Keywords: A Barca de Gleyre; Monteiro Lobato; Origins; Brazilian Children’s Literature.
Cabem muitas indagações acerca do que a leitura de Monteiro Lobato proporciona aos espíritos livres e abertos, em diversas áreas do saber, além dos aspectos pessoal, emocional e profissional.
O sucesso do editor despertou uma vocação latente, hoje razão de glória incontestável: o escritor para crianças. A Menina do Narizinho Arrebitado (1921), evocava a infância passada na fazenda e já trazia o quadrunvirato feminino – Emília, Narizinho, Dona Benta e Tia Nastácia – que mandaria no Sítio do Picapau Amarelo. Lobato chegou a fazer uma tiragem de 50.000 exemplares da edição escolar de Narizinho e, com o seu tino comercial, mandou 500 para as escolas, como amostra grátis. Vendeu a edição em oito meses e, em rápida sequência, criaria mais histórias com os personagens erecontaria, em “língua desliteraturizada”, clássicos da literatura infanto-juvenil.

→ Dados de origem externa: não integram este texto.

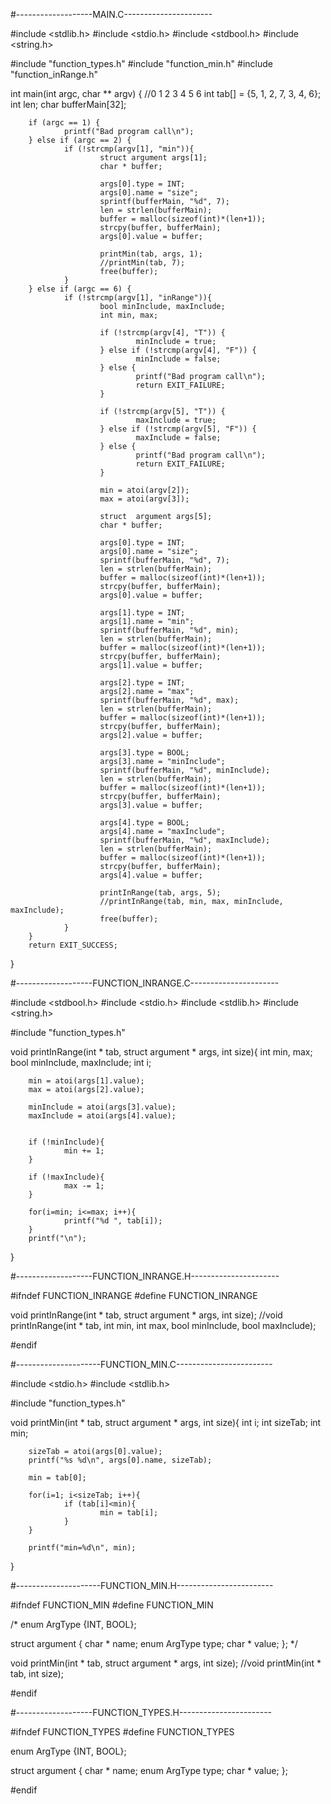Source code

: 
#-------------------MAIN.C----------------------

#include <stdlib.h>
#include <stdio.h>
#include <stdbool.h>
#include <string.h>

#include "function_types.h"
#include "function_min.h"
#include "function_inRange.h"

int main(int argc, char ** argv) {
                   //0  1  2  3  4  5  6
        int tab[] = {5, 1, 2, 7, 3, 4, 6};
        int len;
        char bufferMain[32];

        if (argc == 1) {
                printf("Bad program call\n");
        } else if (argc == 2) {
                if (!strcmp(argv[1], "min")){
                        struct argument args[1];
                        char * buffer;

                        args[0].type = INT;
                        args[0].name = "size";
                        sprintf(bufferMain, "%d", 7);
                        len = strlen(bufferMain);
                        buffer = malloc(sizeof(int)*(len+1));
                        strcpy(buffer, bufferMain);
                        args[0].value = buffer;

                        printMin(tab, args, 1);
                        //printMin(tab, 7);
                        free(buffer);
                }
        } else if (argc == 6) {
                if (!strcmp(argv[1], "inRange")){
                        bool minInclude, maxInclude;
                        int min, max;

                        if (!strcmp(argv[4], "T")) {
                                minInclude = true;
                        } else if (!strcmp(argv[4], "F")) {
                                minInclude = false;
                        } else {
                                printf("Bad program call\n");
                                return EXIT_FAILURE;
                        }

                        if (!strcmp(argv[5], "T")) {
                                maxInclude = true;
                        } else if (!strcmp(argv[5], "F")) {
                                maxInclude = false;
                        } else {
                                printf("Bad program call\n");
                                return EXIT_FAILURE;
                        }

                        min = atoi(argv[2]);
                        max = atoi(argv[3]);

                        struct  argument args[5];
                        char * buffer;

                        args[0].type = INT;
                        args[0].name = "size";
                        sprintf(bufferMain, "%d", 7);
                        len = strlen(bufferMain);
                        buffer = malloc(sizeof(int)*(len+1));
                        strcpy(buffer, bufferMain);
                        args[0].value = buffer;

                        args[1].type = INT;
                        args[1].name = "min";
                        sprintf(bufferMain, "%d", min);
                        len = strlen(bufferMain);
                        buffer = malloc(sizeof(int)*(len+1));
                        strcpy(buffer, bufferMain);
                        args[1].value = buffer;

                        args[2].type = INT;
                        args[2].name = "max";
                        sprintf(bufferMain, "%d", max);
                        len = strlen(bufferMain);
                        buffer = malloc(sizeof(int)*(len+1));
                        strcpy(buffer, bufferMain);
                        args[2].value = buffer;

                        args[3].type = BOOL;
                        args[3].name = "minInclude";
                        sprintf(bufferMain, "%d", minInclude);
                        len = strlen(bufferMain);
                        buffer = malloc(sizeof(int)*(len+1));
                        strcpy(buffer, bufferMain);
                        args[3].value = buffer;

                        args[4].type = BOOL;
                        args[4].name = "maxInclude";
                        sprintf(bufferMain, "%d", maxInclude);
                        len = strlen(bufferMain);
                        buffer = malloc(sizeof(int)*(len+1));
                        strcpy(buffer, bufferMain);
                        args[4].value = buffer;

                        printInRange(tab, args, 5);
                        //printInRange(tab, min, max, minInclude, maxInclude);
                        free(buffer);
                }
        }
        return EXIT_SUCCESS;
}

#-------------------FUNCTION_INRANGE.C----------------------

#include <stdbool.h>
#include <stdio.h>
#include <stdlib.h>
#include <string.h>

#include "function_types.h"

void printInRange(int * tab, struct argument * args, int size){
        int min, max;
        bool minInclude, maxInclude;
        int i;

        min = atoi(args[1].value);
        max = atoi(args[2].value);
        
        minInclude = atoi(args[3].value);
        maxInclude = atoi(args[4].value);
        
        
        if (!minInclude){ 
                min += 1;
        }

        if (!maxInclude){ 
                max -= 1;
        }

        for(i=min; i<=max; i++){
                printf("%d ", tab[i]);
        }
        printf("\n");
}

#-------------------FUNCTION_INRANGE.H----------------------

#ifndef FUNCTION_INRANGE
#define FUNCTION_INRANGE

void printInRange(int * tab, struct argument * args, int size);
//void printInRange(int * tab, int min, int max, bool minInclude, bool maxInclude);

#endif

#---------------------FUNCTION_MIN.C------------------------

#include <stdio.h>
#include <stdlib.h>

#include "function_types.h"

void printMin(int * tab, struct argument * args, int size){
        int i;
        int sizeTab;
        int min;

        sizeTab = atoi(args[0].value);
        printf("%s %d\n", args[0].name, sizeTab);

        min = tab[0];

        for(i=1; i<sizeTab; i++){
                if (tab[i]<min){
                        min = tab[i];
                }
        }

        printf("min=%d\n", min);
}

#---------------------FUNCTION_MIN.H------------------------

#ifndef FUNCTION_MIN
#define FUNCTION_MIN

/*
enum ArgType {INT, BOOL};

struct argument {
    char * name;
    enum ArgType type;
    char * value;
};
*/

void printMin(int * tab, struct argument * args, int size);
//void printMin(int * tab, int size);

#endif

#-------------------FUNCTION_TYPES.H-----------------------

#ifndef FUNCTION_TYPES
#define FUNCTION_TYPES

enum ArgType {INT, BOOL};

struct argument {
    char * name;
    enum ArgType type;
    char * value;
};

#endif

A Barca de Gleyre (1955), a compilação da correspondência com Godofredo Rangel, é a mais conhecida de suas atividades epistolográficas. O público brasileiro, entretanto, se deveria apropriar, também de outras cartas dirigidas a figuras conceituadas em suas áreas como, por exemplo, Lima Barreto.
Por meio das Cartas podemos acompanhar como se efetivaram os processos para a “criação” de uma literatura infantil brasileira. A literatura da época destinada às crianças se compunha de traduções europeias e histórias de fundo moral, basicamente, desprovidas de linguagem própria. Lobato vislumbrou a possibilidade de, nessa lacuna linguístico-literária, atender aos interesses infantis.
Gênero desenvolvido principalmente a partir do século XVII com a expansão dos serviços postais, a epistolografia se estabelece como um sucedâneo da oralidade, desempenhando, assim, relevantes funções comunicativas.
A correspondência constitui uma das formas mais antigas, legítimas e palpitantes de expressão do ser humano. Nas Cartas, a vida explode, não se deixando camuflar; às vezes, patéticas, nos lembram da ficção. Desvelar a realidade humana é fascinante, embora a paixão estética também se torne elemento de atração.
A arte da correspondência consiste, segundo Cassiano Nunes (1982), num prolongamento da arte da conversação, arte que parece perdida no neobarbarismo da atualidade.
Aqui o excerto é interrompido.